Comparison of Predisposing Factors Between Pain on Walking and Pain at Rest in Patients with Knee Osteoarthritis.

PURPOSE: Patients with knee osteoarthritis (OA) complain of various types of pain, divided into two main categories: pain on movement and pain at rest. A thorough understanding of pain is essential for managing knee OA; however, few studies have investigated the mechanisms underlying the two different types of pain. This study aimed to clarify the predisposing factors for pain in patients with knee OA with a focus on differences between pain on walking and pain at rest. PATIENTS AND METHODS: This study involved 93 patients, aged 44-90 years, with knee OA, including 74 women. We assessed demographic variables (sex, age, body mass index [BMI], side), visual analogue scale (VAS) score on walking, VAS score at rest, Kellgren and Lawrence (KL) grade on radiograph, synovitis score and bone marrow lesion (BML) score on magnetic resonance imaging, and pressure pain threshold (PPT), and used univariate and multiple regression analyses to investigate factors predisposing patients to pain at rest or pain on walking.
RESULTS: In the univariate analyses, we found significant correlations between VAS score on walking and BMI (r=0.31, p<0.01), KL grade (r=0.40, p<0.01), synovitis score (r=0.26, p=0.01), and BML score (r=0.36, p<0.01), whereas VAS score at rest correlated with PPT (r=-0.23, p=0.02) and BMI (r= 0.26, p=0.01). Multiple regression analysis showed that significant explanatory factors for VAS score on walking were BMI (β=0.22, p=0.03) and KL grade (β=0.27, p=0.03). By contrast, PPT was the only significant explanatory factor for VAS score at rest (β=-0.27, p=0.01).
CONCLUSION: Predisposing factors were significantly different between pain on walking and pain at rest, indicating that different pain mechanisms exist in the two types of pain. Pain on walking was more strongly associated with mechanical and structural factors, while pain at rest was associated with mechanical hyperalgesia of the knee. CLINICAL REGISTRATION: University Hospital Medical Information Network Clinical Trials Registration number; 000041190.

Introduction

Knee osteoarthritis (OA) is one of the most common causes of physical disability and has become a major public health problem worldwide.1,2 Symptomatic knee OA occurs in 20%–30% of the elderly population aged 65 years and older.3,4 Its prevalence is increasing, partly because of the aging population.5 Pain is the most common reason that patients seek medical care. No cases of halting the progression of OA joint damage exist; therefore, its treatment focuses on relieving pain and maintaining function.6

Knee OA pain had been thought to be the result of wear and tear on joints for many years, radiography has been assessed for the severity of knee OA. However, a discordance between the radiographic grading of knee OA and pain severity was demonstrated.7 Although recent studies8 using magnetic resonance imaging (MRI) for knee OA have shown a correlation between pain severity and MRI findings, such as effusion synovitis and bone marrow lesion (BML), the pain experienced in OA cannot be fully explained even by advanced imaging techniques. Much attention has been given to neurobiological mechanisms to fill the gap between structural changes and pain in OA. Accumulating evidence suggests that sensitization has an important role in structure–symptom discordance.9 Among various approaches available for quantitative sensory testing, the pressure pain threshold (PPT) has been widely utilized to assess pain sensitization.10 Recently, the etiology of pain in OA is recognized to be multifactorial including biological and psychosocial factors,11 numerous researches for pain are done from different angles.

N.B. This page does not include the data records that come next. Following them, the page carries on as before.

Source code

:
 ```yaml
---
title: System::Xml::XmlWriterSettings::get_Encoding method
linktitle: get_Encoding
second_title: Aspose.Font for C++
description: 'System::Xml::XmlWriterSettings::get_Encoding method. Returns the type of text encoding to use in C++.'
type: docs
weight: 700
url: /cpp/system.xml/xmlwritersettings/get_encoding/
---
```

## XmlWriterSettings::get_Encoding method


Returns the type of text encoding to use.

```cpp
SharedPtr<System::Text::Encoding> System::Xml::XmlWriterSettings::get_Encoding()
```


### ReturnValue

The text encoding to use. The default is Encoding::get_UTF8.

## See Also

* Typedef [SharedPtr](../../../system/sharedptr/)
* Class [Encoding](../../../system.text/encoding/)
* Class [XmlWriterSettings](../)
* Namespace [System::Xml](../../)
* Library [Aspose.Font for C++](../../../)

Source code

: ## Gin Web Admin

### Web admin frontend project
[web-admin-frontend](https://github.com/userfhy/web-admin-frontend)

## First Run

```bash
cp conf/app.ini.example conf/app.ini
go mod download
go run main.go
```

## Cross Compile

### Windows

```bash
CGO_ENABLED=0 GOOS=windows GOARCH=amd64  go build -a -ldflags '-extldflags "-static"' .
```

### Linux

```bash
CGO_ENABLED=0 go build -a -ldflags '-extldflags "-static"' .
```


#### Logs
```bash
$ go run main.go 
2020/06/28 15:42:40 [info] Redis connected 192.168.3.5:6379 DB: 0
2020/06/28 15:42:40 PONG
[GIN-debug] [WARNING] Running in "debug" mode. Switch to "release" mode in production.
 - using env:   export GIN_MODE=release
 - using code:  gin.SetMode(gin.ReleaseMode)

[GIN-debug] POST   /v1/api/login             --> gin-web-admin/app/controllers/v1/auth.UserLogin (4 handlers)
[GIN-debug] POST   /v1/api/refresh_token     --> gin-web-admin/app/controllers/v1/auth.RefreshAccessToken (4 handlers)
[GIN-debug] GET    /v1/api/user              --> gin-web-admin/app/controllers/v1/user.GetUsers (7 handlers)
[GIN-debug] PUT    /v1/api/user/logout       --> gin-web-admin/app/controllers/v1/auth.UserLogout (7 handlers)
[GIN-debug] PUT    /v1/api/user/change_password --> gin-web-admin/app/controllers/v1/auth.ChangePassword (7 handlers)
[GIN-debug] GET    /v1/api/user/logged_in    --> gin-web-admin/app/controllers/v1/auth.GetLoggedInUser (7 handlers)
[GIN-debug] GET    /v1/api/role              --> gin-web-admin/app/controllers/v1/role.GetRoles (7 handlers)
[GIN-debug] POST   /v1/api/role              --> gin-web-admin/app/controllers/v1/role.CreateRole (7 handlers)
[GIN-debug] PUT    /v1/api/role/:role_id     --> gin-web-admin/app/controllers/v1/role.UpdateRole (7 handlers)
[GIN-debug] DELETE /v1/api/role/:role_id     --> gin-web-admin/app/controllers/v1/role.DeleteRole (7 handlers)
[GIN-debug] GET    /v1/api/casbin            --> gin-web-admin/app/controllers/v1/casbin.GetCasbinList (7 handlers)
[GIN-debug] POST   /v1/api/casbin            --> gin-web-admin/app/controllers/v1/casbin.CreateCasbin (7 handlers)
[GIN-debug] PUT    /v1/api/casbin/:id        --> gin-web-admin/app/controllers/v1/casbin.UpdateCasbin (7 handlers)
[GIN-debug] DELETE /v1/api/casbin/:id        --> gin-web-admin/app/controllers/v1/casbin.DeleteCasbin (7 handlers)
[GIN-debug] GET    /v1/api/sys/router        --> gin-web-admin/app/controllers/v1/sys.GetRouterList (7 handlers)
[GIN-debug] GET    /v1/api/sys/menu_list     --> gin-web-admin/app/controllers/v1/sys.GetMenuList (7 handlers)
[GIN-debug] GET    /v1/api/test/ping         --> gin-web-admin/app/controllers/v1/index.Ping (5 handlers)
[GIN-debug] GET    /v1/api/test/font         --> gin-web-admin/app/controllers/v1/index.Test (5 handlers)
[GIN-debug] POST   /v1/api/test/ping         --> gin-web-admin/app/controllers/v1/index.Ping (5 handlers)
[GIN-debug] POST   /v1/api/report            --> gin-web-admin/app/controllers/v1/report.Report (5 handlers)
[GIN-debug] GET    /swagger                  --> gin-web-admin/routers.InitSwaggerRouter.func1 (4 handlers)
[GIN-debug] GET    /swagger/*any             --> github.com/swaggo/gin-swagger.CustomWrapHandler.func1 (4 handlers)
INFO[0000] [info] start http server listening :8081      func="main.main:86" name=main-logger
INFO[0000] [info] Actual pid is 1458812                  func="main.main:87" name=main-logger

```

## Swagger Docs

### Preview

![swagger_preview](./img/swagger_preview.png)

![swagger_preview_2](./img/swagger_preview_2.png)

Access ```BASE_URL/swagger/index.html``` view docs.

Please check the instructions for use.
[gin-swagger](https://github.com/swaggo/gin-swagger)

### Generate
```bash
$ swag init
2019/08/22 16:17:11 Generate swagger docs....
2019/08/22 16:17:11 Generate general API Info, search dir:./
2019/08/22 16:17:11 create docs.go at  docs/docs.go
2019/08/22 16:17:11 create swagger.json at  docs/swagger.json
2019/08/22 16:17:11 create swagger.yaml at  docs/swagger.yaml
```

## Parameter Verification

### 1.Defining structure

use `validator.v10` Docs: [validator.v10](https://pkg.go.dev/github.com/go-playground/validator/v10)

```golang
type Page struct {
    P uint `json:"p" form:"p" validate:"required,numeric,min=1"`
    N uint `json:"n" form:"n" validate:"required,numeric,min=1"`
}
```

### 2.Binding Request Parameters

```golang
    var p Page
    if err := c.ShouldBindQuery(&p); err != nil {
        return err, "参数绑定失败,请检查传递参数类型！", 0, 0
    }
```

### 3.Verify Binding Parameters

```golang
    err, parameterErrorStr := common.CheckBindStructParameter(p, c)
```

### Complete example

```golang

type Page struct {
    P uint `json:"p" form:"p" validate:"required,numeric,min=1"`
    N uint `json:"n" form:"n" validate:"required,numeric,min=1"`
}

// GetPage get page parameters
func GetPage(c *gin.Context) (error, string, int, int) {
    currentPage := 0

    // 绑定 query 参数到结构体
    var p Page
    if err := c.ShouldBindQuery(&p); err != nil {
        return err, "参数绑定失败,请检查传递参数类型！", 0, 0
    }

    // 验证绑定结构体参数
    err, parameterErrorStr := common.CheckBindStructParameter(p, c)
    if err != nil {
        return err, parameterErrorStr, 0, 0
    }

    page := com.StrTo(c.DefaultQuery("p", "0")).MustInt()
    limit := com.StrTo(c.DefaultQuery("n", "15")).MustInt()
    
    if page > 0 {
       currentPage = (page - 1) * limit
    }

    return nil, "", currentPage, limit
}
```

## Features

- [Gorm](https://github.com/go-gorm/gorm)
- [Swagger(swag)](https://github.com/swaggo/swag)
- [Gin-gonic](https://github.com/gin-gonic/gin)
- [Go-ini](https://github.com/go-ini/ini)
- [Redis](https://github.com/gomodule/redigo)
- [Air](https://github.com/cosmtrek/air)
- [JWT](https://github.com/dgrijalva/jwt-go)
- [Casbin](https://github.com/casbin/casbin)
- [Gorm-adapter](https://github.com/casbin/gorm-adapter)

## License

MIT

Patients with knee OA suffer from various types of pain in the affected area, divided into two main categories: pain on movement and pain at rest.12 The understanding of pain mechanisms is essential for managing knee OA, and there may be different approaches between pain on movement and pain at rest. However, few studies have investigated the mechanisms underlying the two different types of pain. This study aimed to clarify the predisposing factors for pain in patients with knee OA with a focus on differences between pain on walking and pain at rest.

Patients and Methods

Patients

This is a retrospective study involving 93 patients with a diagnosis of knee OA (Kellgren and Lawrence [KL] grade ≥ 2),13 who visited our hospital between January 2017 and June 2020 and were recruited by using convenience sampling. The exclusion criteria were mental handicaps or psychiatric conditions precluding adequate communication, a history of surgery on the target knee, and systemic inflammatory diseases such as rheumatoid arthritis. Ethical approval was obtained from the institutional committee of our university (no. 2020–61). This study was planned in a form of opt-out on the website of the university, which did not require to obtain informed consent from each patient, but we handled personal information in a form that could not identify an individual. This study was conducted in compliance with the Declaration of Helsinki.

Assessment

Demographic data (eg, sex, age, and body mass index [BMI]) and clinical characteristics of the affected knee were assessed in all patients. Pain on walking and pain at rest were separately evaluated using a visual analogue scale (VAS).14 Patients were asked to estimate their knee pain for the last week (prior to visit) and to place a mark on a 100-mm line with its endpoints indicating “no pain” and “worst pain imaginable.” The distance (mm) measured from the “no pain” endpoint to the point marked by the patient, was reported as the VAS score.

All patients underwent MRI (Signa HDxt 1.5T [GE Healthcare, Chicago, IL, USA], 68 knees; MAGNETOM Aera 1.5T [Siemens, Munich, Germany], 1 knee; SIGNA Architect 3.0T [GE Healthcare], 23 knees; Ingenia 3.0T [Philips, Amsterdam, Netherlands], 1 knee) and knee X-ray examinations that included standing anteroposterior and lateral radiographs. All images were evaluated by one author (YS). Radiographic severity was assessed using the KL grade (0 = “none,” 1 = “doubtful,” 2 = “minimal,” 3 = “moderate,” and 4 = “severe”). Synovitis and BML were assessed using the whole-organ MRI score.15 The synovitis score was graded from 0 to 3, based on the estimated maximal distention of the synovial cavity (0 = normal, 1 = <33% of the maximum potential distention, 2 = 33–66% of the maximum potential distention, 3 = >66% of the maximum potential distention). The BML was graded from 0 to 3 at all 15 areas around the knee joint (0 = none, 1 = <25%, 2 = 25–50%, 3 = >50%). The sum of BML grade at 15 areas was calculated as the BML score.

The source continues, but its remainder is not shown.